Release Date: 2001
Length: 94 minutes
Director: Gérard Krawczyk
Starring: Jean Reno, Ryoko Hirosue, Michel Muller
Language: French, Japanese
Wasabi is a very French movie. Or, perhaps, it is a very Luc Besson movie. The action is over-the-top. The plot, such as it is, is ridiculous. The actors aren’t bad, but the acting sure is. The humor is sophomoric. And yet, it all kinda works. Well, it works if you enjoy movies like The Fifth Element (also from Besson).
Our hero, played by Jean Reno, is a stereotypical, lone wolf, no-nonsense, tough, get-results, break-the-rules cop. When he arrives at a bank robbery the detectives already there roll their eyes and curse under their breath. He’s basically The Rock and Samuel L. Jackson from The Other Guys, except the movie is about him, not the other guys.
After a chewing out from his boss, a brush-off from his best girl, he resolves to stop pining for his lost love and turn over a new leaf. Of course, at that EXACT moment the phone rings with the news that his long-lost love has died and left everything to him. He needs to fly to Japan (Oh, did I forget to mention they met when he was a special forces officer assigned there during the Cold War?) for the cremation and reading of the will. On arrival he reunites with his old partner (who is pure comic relief). His partner expects that Reno is back to stage more secret missions into Russia, as they did during the late unpleasantness.

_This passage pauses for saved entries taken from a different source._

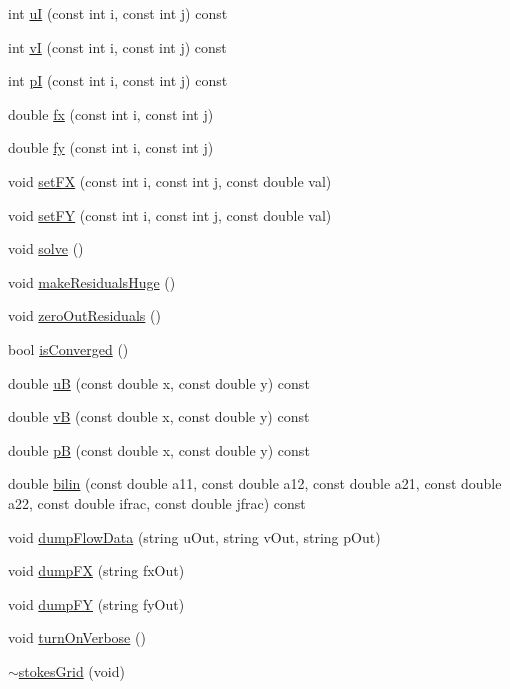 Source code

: \begin{DoxyCompactItemize}
\item 
int \hyperlink{classstokesGrid_a6a8dd61e5d32fb30978508b7abeafd48}{uI} (const int i, const int j) const
\item 
int \hyperlink{classstokesGrid_a60325ebee955fc114410de83260b681a}{vI} (const int i, const int j) const
\item 
int \hyperlink{classstokesGrid_a1219f8545755d880183f5beeba5a0e1a}{pI} (const int i, const int j) const
\item 
double \hyperlink{classstokesGrid_aac7540232f0fb8eb07db258ebd5e7774}{fx} (const int i, const int j)
\item 
double \hyperlink{classstokesGrid_a9a3c0ef33e9c5a6971c8c50319f22e39}{fy} (const int i, const int j)
\item 
void \hyperlink{classstokesGrid_a87a1387d4f623cda7c26aed5454895af}{set\+FX} (const int i, const int j, const double val)
\item 
void \hyperlink{classstokesGrid_ad86344e194c01329a8c38e569fc8f7cd}{set\+FY} (const int i, const int j, const double val)
\item 
void \hyperlink{classstokesGrid_ae85a3fe6aebbee5d78b574065e018d55}{solve} ()
\item 
void \hyperlink{classstokesGrid_a7b5df7cd0927b5f6ab1b5e9297598bab}{make\+Residuals\+Huge} ()
\item 
void \hyperlink{classstokesGrid_a2df782e6f854c2d9ad4c02e7b9a05a02}{zero\+Out\+Residuals} ()
\item 
bool \hyperlink{classstokesGrid_a08b3fe0546ec608ad9c333be5d4526f1}{is\+Converged} ()
\item 
double \hyperlink{classstokesGrid_ab0cbcaafe11c8fc6a7d0f535cc2ab4ce}{uB} (const double x, const double y) const
\item 
double \hyperlink{classstokesGrid_a86606c2ec040bf1ab3e1e83202b9c5b0}{vB} (const double x, const double y) const
\item 
double \hyperlink{classstokesGrid_a4ee64eaf9843bb919c9485761b2a8d1e}{pB} (const double x, const double y) const
\item 
double \hyperlink{classstokesGrid_ac2afbf908d608b2e274ca87be9c81853}{bilin} (const double a11, const double a12, const double a21, const double a22, const double ifrac, const double jfrac) const
\item 
void \hyperlink{classstokesGrid_a3ae2f8e65e54c35445d55baa3d61dda3}{dump\+Flow\+Data} (string u\+Out, string v\+Out, string p\+Out)
\item 
void \hyperlink{classstokesGrid_aa8b37287725d1688dbdf21dde31d0058}{dump\+FX} (string fx\+Out)
\item 
void \hyperlink{classstokesGrid_aeb5e12ba43e9e4ce2433b1cca7ac28e3}{dump\+FY} (string fy\+Out)
\item 
void \hyperlink{classstokesGrid_a30a88cab7520df88c110c9f1acd57682}{turn\+On\+Verbose} ()
\item 
\hyperlink{classstokesGrid_a8cd3d5ec2336e61ce71253e40d7b3560}{$\sim$stokes\+Grid} (void)
\end{DoxyCompactItemize}


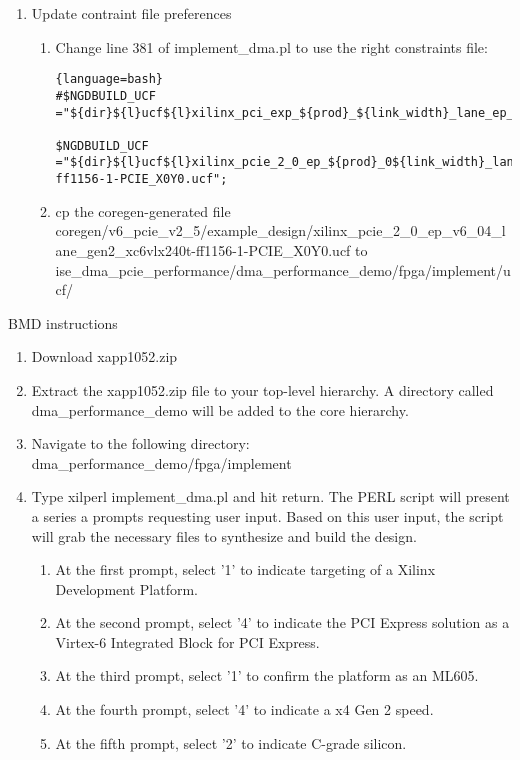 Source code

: \begin{enumerate}
\item Update contraint file preferences
\begin{enumerate}
\item Change line 381 of implement\_dma.pl to use the right constraints file:
\begin{lstlisting}{language=bash}
#$NGDBUILD_UCF ="${dir}${l}ucf${l}xilinx_pci_exp_${prod}_${link_width}_lane_ep_${board}${gen_speed}.ucf"; 

$NGDBUILD_UCF ="${dir}${l}ucf${l}xilinx_pcie_2_0_ep_${prod}_0${link_width}_lane_${gen_speed}_xc6vlx240t-ff1156-1-PCIE_X0Y0.ucf"; 
\end{lstlisting}

\item cp the coregen-generated file coregen/v6\_pcie\_v2\_5/example\_design/xilinx\_pcie\_2\_0\_ep\_v6\_04\_lane\_gen2\_xc6vlx240t-ff1156-1-PCIE\_X0Y0.ucf to 
  ise\_dma\_pcie\_performance/dma\_performance\_demo/fpga/implement/ucf/

\end{enumerate}
\end{enumerate}
BMD instructions
\begin{enumerate}

\item Download xapp1052.zip
\item Extract the xapp1052.zip file to your top-level hierarchy. A directory called dma\_performance\_demo will be added to the core hierarchy.
\item Navigate to the following directory:  
 dma\_performance\_demo/fpga/implement
\item Type xilperl implement\_dma.pl and hit return.  
 The PERL script will present a series a prompts requesting user input. Based on this user input, the script will grab the necessary files to synthesize and build the design.
\begin{enumerate}
\item At the first prompt, select '1' to indicate targeting of a Xilinx Development Platform.
\item At the second prompt, select '4' to indicate the PCI Express solution as a Virtex-6 Integrated Block for PCI Express.
\item At the third prompt, select '1' to confirm the platform as an ML605.
\item At the fourth prompt, select '4' to indicate a x4 Gen 2 speed.
\item At the fifth prompt, select '2' to indicate C-grade silicon.

\end{enumerate}

\end{enumerate}
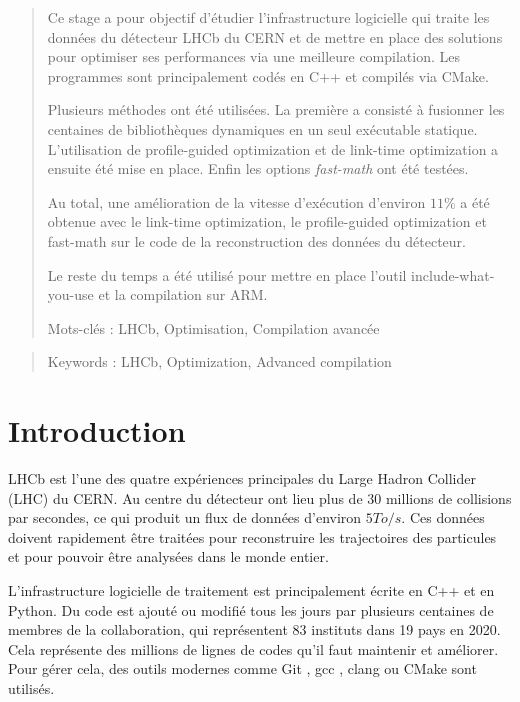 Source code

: \documentclass[a4paper,11pt]{report}
\begin{document}
\tableofcontents

\listoffigures


\begin{abstract}

    Ce stage a pour objectif d'étudier l'infrastructure logicielle qui traite les données du détecteur LHCb du CERN et de mettre en place des solutions pour optimiser ses performances via une meilleure compilation.
    Les programmes sont principalement codés en C++ et compilés via CMake.

    Plusieurs méthodes ont été utilisées.
    La première a consisté à fusionner les centaines de bibliothèques dynamiques en un seul exécutable statique.
    L'utilisation de profile-guided optimization et de link-time optimization a ensuite été mise en place.
    Enfin les options \emph{fast-math} ont été testées.

    Au total, une amélioration de la vitesse d'exécution d'environ $11\%$ a été obtenue avec le link-time optimization, le profile-guided optimization et fast-math sur le code de la reconstruction des données du détecteur.

    Le reste du temps a été utilisé pour mettre en place l'outil include-what-you-use et la compilation sur ARM.
    \vfill

    Mots-clés : LHCb, Optimisation, Compilation avancée

\end{abstract}

\begin{otherlanguage}{english}
    \begin{abstract}

        \vfill

        Keywords : LHCb, Optimization, Advanced compilation
    \end{abstract}
\end{otherlanguage}


\chapter*{Introduction}
LHCb est l'une des quatre expériences principales du Large Hadron Collider (LHC) du CERN.
Au centre du détecteur ont lieu plus de 30 millions de collisions par secondes, ce qui produit un flux de données d'environ $5 To/s$.
Ces données doivent rapidement être traitées pour reconstruire les trajectoires des particules et pour pouvoir être analysées dans le monde entier.

L'infrastructure logicielle de traitement est principalement écrite en C++ et en Python.
Du code est ajouté ou modifié tous les jours par plusieurs centaines de membres de la collaboration, qui représentent 83 instituts dans 19 pays en 2020.
Cela représente des millions de lignes de codes qu'il faut maintenir et améliorer.
Pour gérer cela, des outils modernes comme Git \cite{git}, gcc \cite{gcc}, clang \cite{clang} ou CMake \cite{cmake} sont utilisés.
\end{document}
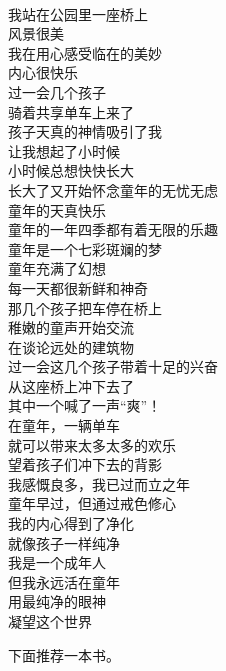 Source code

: \begin{poem}[一个永远活在童年的人]
    \begin{multicols}{2}
        \centering~\\
        我站在公园里一座桥上 \\ 风景很美 \\ 我在用心感受临在的美妙 \\ 内心很快乐 \\ 过一会几个孩子 \\ 骑着共享单车上来了 \\ 孩子天真的神情吸引了我 \\ 让我想起了小时候 \\ 小时候总想快快长大 \\ 长大了又开始怀念童年的无忧无虑 \\ 童年的天真快乐 \\ 童年的一年四季都有着无限的乐趣 \\ 童年是一个七彩斑斓的梦 \\ 童年充满了幻想 \\ 每一天都很新鲜和神奇 \\ 那几个孩子把车停在桥上 \\ 稚嫩的童声开始交流 \\ 在谈论远处的建筑物 \\ 过一会这几个孩子带着十足的兴奋 \\ 从这座桥上冲下去了 \\ 其中一个喊了一声“爽”！ \\ 在童年，一辆单车 \\ 就可以带来太多太多的欢乐 \\ 望着孩子们冲下去的背影 \\ 我感慨良多，我已过而立之年 \\ 童年早过，但通过戒色修心 \\ 我的内心得到了净化 \\ 就像孩子一样纯净 \\ 我是一个成年人 \\ 但我永远活在童年 \\ 用最纯净的眼神 \\ 凝望这个世界
    \end{multicols}
\end{poem}

下面推荐一本书。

Nope! Instead we come to find out that his dead lover has left him $100 million (or some equally silly amount) and guardianship of a daughter about which he never knew. Because of course.
Look, it just gets more and more crazy from there. The yakuza show up, his daughter also doesn’t know about him, but hates her unknown dad for being absent… What are you gonna do? It’s Besson, man. You can’t go in expecting to take it too seriously, but if you can enjoy the comedic handling of the (thin, full of holes) plot, it’s got lots of laughs.